The most obvious structural difference of the overall PAH biofilm was observed for E2 in EtOH. Throughout the overall biofilm, but especially at the air-liquid interface, a structural difference toward prominent microcolonies were observed compared to the more homogeneously grown biofilm under solvent control conditions (Figure 5).

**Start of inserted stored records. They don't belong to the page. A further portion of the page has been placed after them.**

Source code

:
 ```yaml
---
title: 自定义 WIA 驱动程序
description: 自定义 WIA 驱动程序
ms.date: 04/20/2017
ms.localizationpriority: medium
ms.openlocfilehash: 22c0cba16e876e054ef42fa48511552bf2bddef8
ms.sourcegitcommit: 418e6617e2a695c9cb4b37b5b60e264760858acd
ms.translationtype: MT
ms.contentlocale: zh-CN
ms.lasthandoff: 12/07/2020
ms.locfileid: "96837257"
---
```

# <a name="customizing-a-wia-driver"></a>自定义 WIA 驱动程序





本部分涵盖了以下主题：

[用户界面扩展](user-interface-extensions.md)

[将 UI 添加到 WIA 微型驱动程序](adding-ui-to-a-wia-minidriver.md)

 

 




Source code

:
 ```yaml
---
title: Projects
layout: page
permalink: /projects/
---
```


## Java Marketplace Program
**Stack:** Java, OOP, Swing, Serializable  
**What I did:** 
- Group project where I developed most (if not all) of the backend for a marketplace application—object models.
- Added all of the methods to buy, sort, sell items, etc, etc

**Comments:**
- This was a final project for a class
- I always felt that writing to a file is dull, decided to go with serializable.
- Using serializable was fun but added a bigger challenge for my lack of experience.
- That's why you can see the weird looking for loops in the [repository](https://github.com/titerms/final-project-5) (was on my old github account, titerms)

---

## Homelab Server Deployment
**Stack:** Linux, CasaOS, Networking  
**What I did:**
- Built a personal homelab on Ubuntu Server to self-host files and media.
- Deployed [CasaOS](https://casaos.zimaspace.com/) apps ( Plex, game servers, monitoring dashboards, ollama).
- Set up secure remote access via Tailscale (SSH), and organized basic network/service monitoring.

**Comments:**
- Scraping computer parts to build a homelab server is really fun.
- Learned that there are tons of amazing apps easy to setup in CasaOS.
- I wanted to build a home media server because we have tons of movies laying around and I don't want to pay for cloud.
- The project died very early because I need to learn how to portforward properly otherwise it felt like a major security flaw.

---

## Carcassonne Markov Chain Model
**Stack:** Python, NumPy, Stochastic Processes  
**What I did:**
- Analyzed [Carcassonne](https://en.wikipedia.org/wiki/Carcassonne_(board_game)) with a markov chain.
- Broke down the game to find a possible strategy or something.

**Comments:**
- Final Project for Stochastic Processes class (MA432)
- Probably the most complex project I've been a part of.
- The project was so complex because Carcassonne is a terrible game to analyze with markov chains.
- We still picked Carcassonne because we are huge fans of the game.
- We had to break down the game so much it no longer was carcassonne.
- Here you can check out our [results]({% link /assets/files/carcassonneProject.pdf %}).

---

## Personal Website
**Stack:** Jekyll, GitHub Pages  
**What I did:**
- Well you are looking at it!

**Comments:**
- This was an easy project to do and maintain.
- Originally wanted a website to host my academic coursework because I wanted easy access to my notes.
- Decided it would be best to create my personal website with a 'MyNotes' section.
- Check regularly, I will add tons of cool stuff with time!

Also, such a tendency of bacterial agglomeration into microcolonies embedded in a complex network of EPS could be detected for PAH biofilms grown on transwell insert substrates under the influence of E2 dissolved in EtOH (Supplementary Figure S7). Treatment with E2 dissolved in DMSO resulted in a different distribution of the overall biomass. For the DMSO control biofilm density was higher at the air-liquid interface (Figure 5B, left) while the E2 treated biofilm seemed to build up a dense biofilm including submerged areas of the well substrate (Figure 5B, right). Similar observations were reflected by isolate MHH17767 that was also accompanied by the appearance of elongated cells (Supplementary Figure S10). This influence of E2 dissolved in DMSO on the overall biofilm growth is underpinned by a slight increase of the biofilm-covered area based on the image analysis of SEM pictures, where E2 in DMSO induced a higher coverage area compared to control condition for PAH and C21-C2 (Supplementary Figure S6).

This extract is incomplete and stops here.